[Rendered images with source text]
-------------------------

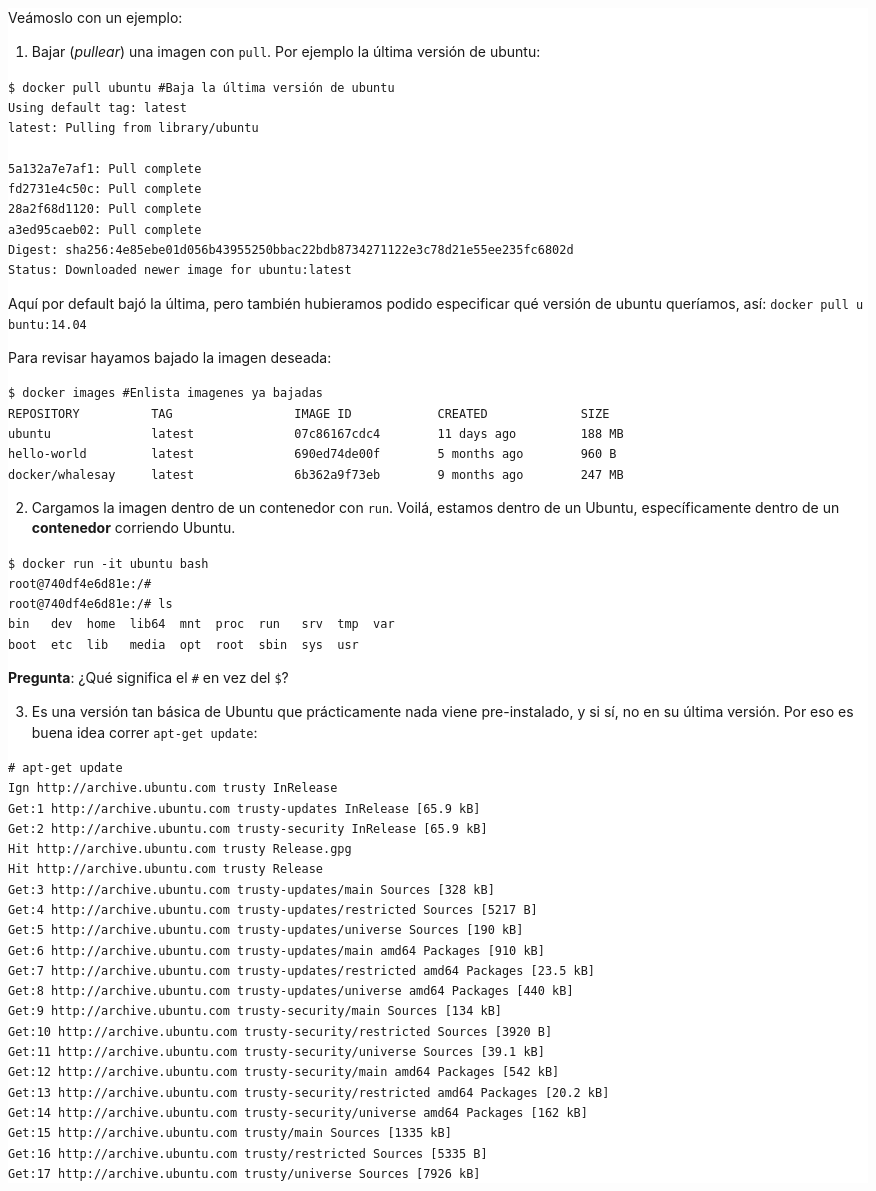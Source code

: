 Veámoslo con un ejemplo:


1) Bajar (*pullear*) una imagen con `pull`. Por ejemplo la última versión de ubuntu: 

```
$ docker pull ubuntu #Baja la última versión de ubuntu 
Using default tag: latest
latest: Pulling from library/ubuntu

5a132a7e7af1: Pull complete 
fd2731e4c50c: Pull complete 
28a2f68d1120: Pull complete 
a3ed95caeb02: Pull complete 
Digest: sha256:4e85ebe01d056b43955250bbac22bdb8734271122e3c78d21e55ee235fc6802d
Status: Downloaded newer image for ubuntu:latest
```
 
Aquí por default bajó la última, pero también hubieramos podido especificar qué versión de ubuntu queríamos, así:  `docker pull ubuntu:14.04`
 
Para revisar hayamos bajado la imagen deseada:

```
$ docker images #Enlista imagenes ya bajadas
REPOSITORY          TAG                 IMAGE ID            CREATED             SIZE
ubuntu              latest              07c86167cdc4        11 days ago         188 MB
hello-world         latest              690ed74de00f        5 months ago        960 B
docker/whalesay     latest              6b362a9f73eb        9 months ago        247 MB
```    

2) Cargamos la imagen dentro de un contenedor con `run`. Voilá, estamos dentro de un Ubuntu, específicamente dentro de un **contenedor** corriendo Ubuntu.
      
```
$ docker run -it ubuntu bash
root@740df4e6d81e:/# 
root@740df4e6d81e:/# ls
bin   dev  home  lib64  mnt  proc  run   srv  tmp  var
boot  etc  lib   media  opt  root  sbin  sys  usr
```

**Pregunta**: ¿Qué significa el `#` en vez del `$`?


3) Es una versión tan básica de Ubuntu que prácticamente nada viene pre-instalado, y si sí, no en su última versión. Por eso es buena idea correr `apt-get update`:

```
# apt-get update
Ign http://archive.ubuntu.com trusty InRelease
Get:1 http://archive.ubuntu.com trusty-updates InRelease [65.9 kB]
Get:2 http://archive.ubuntu.com trusty-security InRelease [65.9 kB]
Hit http://archive.ubuntu.com trusty Release.gpg     
Hit http://archive.ubuntu.com trusty Release         
Get:3 http://archive.ubuntu.com trusty-updates/main Sources [328 kB]
Get:4 http://archive.ubuntu.com trusty-updates/restricted Sources [5217 B]
Get:5 http://archive.ubuntu.com trusty-updates/universe Sources [190 kB]
Get:6 http://archive.ubuntu.com trusty-updates/main amd64 Packages [910 kB]    
Get:7 http://archive.ubuntu.com trusty-updates/restricted amd64 Packages [23.5 kB]
Get:8 http://archive.ubuntu.com trusty-updates/universe amd64 Packages [440 kB]
Get:9 http://archive.ubuntu.com trusty-security/main Sources [134 kB]          
Get:10 http://archive.ubuntu.com trusty-security/restricted Sources [3920 B]   
Get:11 http://archive.ubuntu.com trusty-security/universe Sources [39.1 kB]    
Get:12 http://archive.ubuntu.com trusty-security/main amd64 Packages [542 kB]  
Get:13 http://archive.ubuntu.com trusty-security/restricted amd64 Packages [20.2 kB]
Get:14 http://archive.ubuntu.com trusty-security/universe amd64 Packages [162 kB]
Get:15 http://archive.ubuntu.com trusty/main Sources [1335 kB]                 
Get:16 http://archive.ubuntu.com trusty/restricted Sources [5335 B]            
Get:17 http://archive.ubuntu.com trusty/universe Sources [7926 kB]             
```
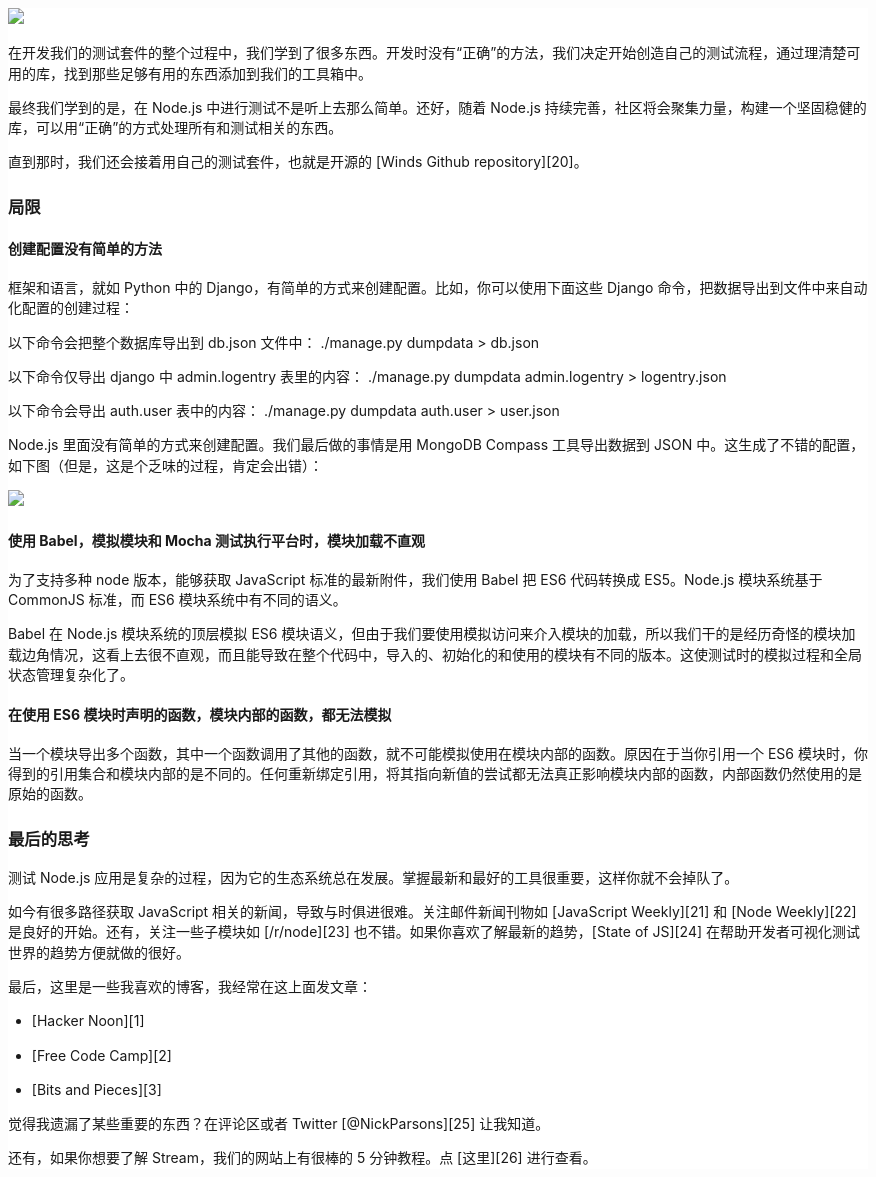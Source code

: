 ![](https://cdn-images-1.medium.com/max/1600/1*c9uadS4Rk4oQHxf9Gl6Q3g.png)

在开发我们的测试套件的整个过程中，我们学到了很多东西。开发时没有“正确”的方法，我们决定开始创造自己的测试流程，通过理清楚可用的库，找到那些足够有用的东西添加到我们的工具箱中。

最终我们学到的是，在 Node.js 中进行测试不是听上去那么简单。还好，随着 Node.js 持续完善，社区将会聚集力量，构建一个坚固稳健的库，可以用“正确”的方式处理所有和测试相关的东西。

直到那时，我们还会接着用自己的测试套件，也就是开源的 [Winds Github repository][20]。

### 局限

#### 创建配置没有简单的方法

框架和语言，就如 Python 中的 Django，有简单的方式来创建配置。比如，你可以使用下面这些 Django 命令，把数据导出到文件中来自动化配置的创建过程：

以下命令会把整个数据库导出到 db.json 文件中：
./manage.py dumpdata > db.json

以下命令仅导出 django 中 admin.logentry 表里的内容：
./manage.py dumpdata admin.logentry > logentry.json

以下命令会导出 auth.user 表中的内容：
./manage.py dumpdata auth.user > user.json

Node.js 里面没有简单的方式来创建配置。我们最后做的事情是用 MongoDB Compass 工具导出数据到 JSON 中。这生成了不错的配置，如下图（但是，这是个乏味的过程，肯定会出错）：

![](https://cdn-images-1.medium.com/max/1600/1*HvXXS57rAIfBTOQ9h1HCew.png)

#### 使用 Babel，模拟模块和 Mocha 测试执行平台时，模块加载不直观

为了支持多种 node 版本，能够获取 JavaScript 标准的最新附件，我们使用 Babel 把 ES6 代码转换成 ES5。Node.js 模块系统基于 CommonJS 标准，而 ES6 模块系统中有不同的语义。

Babel 在 Node.js 模块系统的顶层模拟 ES6 模块语义，但由于我们要使用模拟访问来介入模块的加载，所以我们干的是经历奇怪的模块加载边角情况，这看上去很不直观，而且能导致在整个代码中，导入的、初始化的和使用的模块有不同的版本。这使测试时的模拟过程和全局状态管理复杂化了。

#### 在使用 ES6 模块时声明的函数，模块内部的函数，都无法模拟

当一个模块导出多个函数，其中一个函数调用了其他的函数，就不可能模拟使用在模块内部的函数。原因在于当你引用一个 ES6 模块时，你得到的引用集合和模块内部的是不同的。任何重新绑定引用，将其指向新值的尝试都无法真正影响模块内部的函数，内部函数仍然使用的是原始的函数。

### 最后的思考

测试 Node.js 应用是复杂的过程，因为它的生态系统总在发展。掌握最新和最好的工具很重要，这样你就不会掉队了。

如今有很多路径获取 JavaScript 相关的新闻，导致与时俱进很难。关注邮件新闻刊物如 [JavaScript Weekly][21] 和 [Node Weekly][22] 是良好的开始。还有，关注一些子模块如 [/r/node][23] 也不错。如果你喜欢了解最新的趋势，[State of JS][24] 在帮助开发者可视化测试世界的趋势方便就做的很好。

最后，这里是一些我喜欢的博客，我经常在这上面发文章：

*   [Hacker Noon][1]

*   [Free Code Camp][2]

*   [Bits and Pieces][3]

觉得我遗漏了某些重要的东西？在评论区或者 Twitter [@NickParsons][25] 让我知道。

还有，如果你想要了解 Stream，我们的网站上有很棒的 5 分钟教程。点 [这里][26] 进行查看。
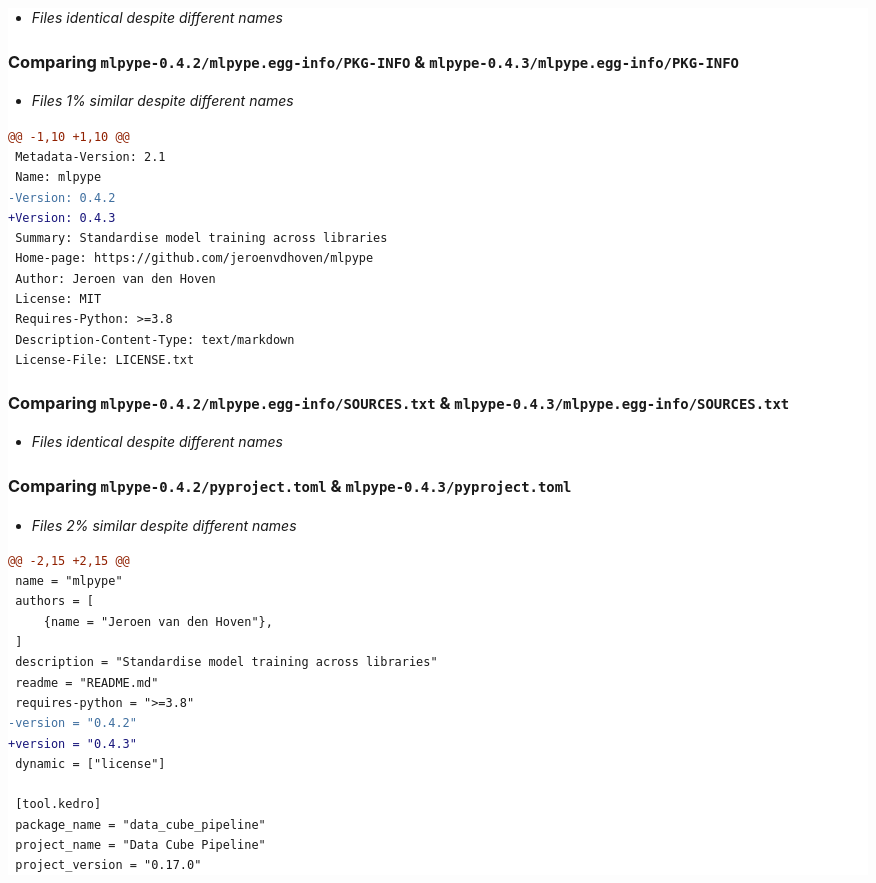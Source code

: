  * *Files identical despite different names*

### Comparing `mlpype-0.4.2/mlpype.egg-info/PKG-INFO` & `mlpype-0.4.3/mlpype.egg-info/PKG-INFO`

 * *Files 1% similar despite different names*

```diff
@@ -1,10 +1,10 @@
 Metadata-Version: 2.1
 Name: mlpype
-Version: 0.4.2
+Version: 0.4.3
 Summary: Standardise model training across libraries
 Home-page: https://github.com/jeroenvdhoven/mlpype
 Author: Jeroen van den Hoven
 License: MIT
 Requires-Python: >=3.8
 Description-Content-Type: text/markdown
 License-File: LICENSE.txt
```

### Comparing `mlpype-0.4.2/mlpype.egg-info/SOURCES.txt` & `mlpype-0.4.3/mlpype.egg-info/SOURCES.txt`

 * *Files identical despite different names*

### Comparing `mlpype-0.4.2/pyproject.toml` & `mlpype-0.4.3/pyproject.toml`

 * *Files 2% similar despite different names*

```diff
@@ -2,15 +2,15 @@
 name = "mlpype"
 authors = [
     {name = "Jeroen van den Hoven"},
 ]
 description = "Standardise model training across libraries"
 readme = "README.md"
 requires-python = ">=3.8"
-version = "0.4.2"
+version = "0.4.3"
 dynamic = ["license"]
 
 [tool.kedro]
 package_name = "data_cube_pipeline"
 project_name = "Data Cube Pipeline"
 project_version = "0.17.0"
```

-------------------------

TASK INSTRUCTIONS:
Scan the entries above for the word "libraries". Report the lines that hold it.

SOLUTION FOR THIS PROBLEM:
 Summary: Standardise model training across libraries
 description = "Standardise model training across libraries"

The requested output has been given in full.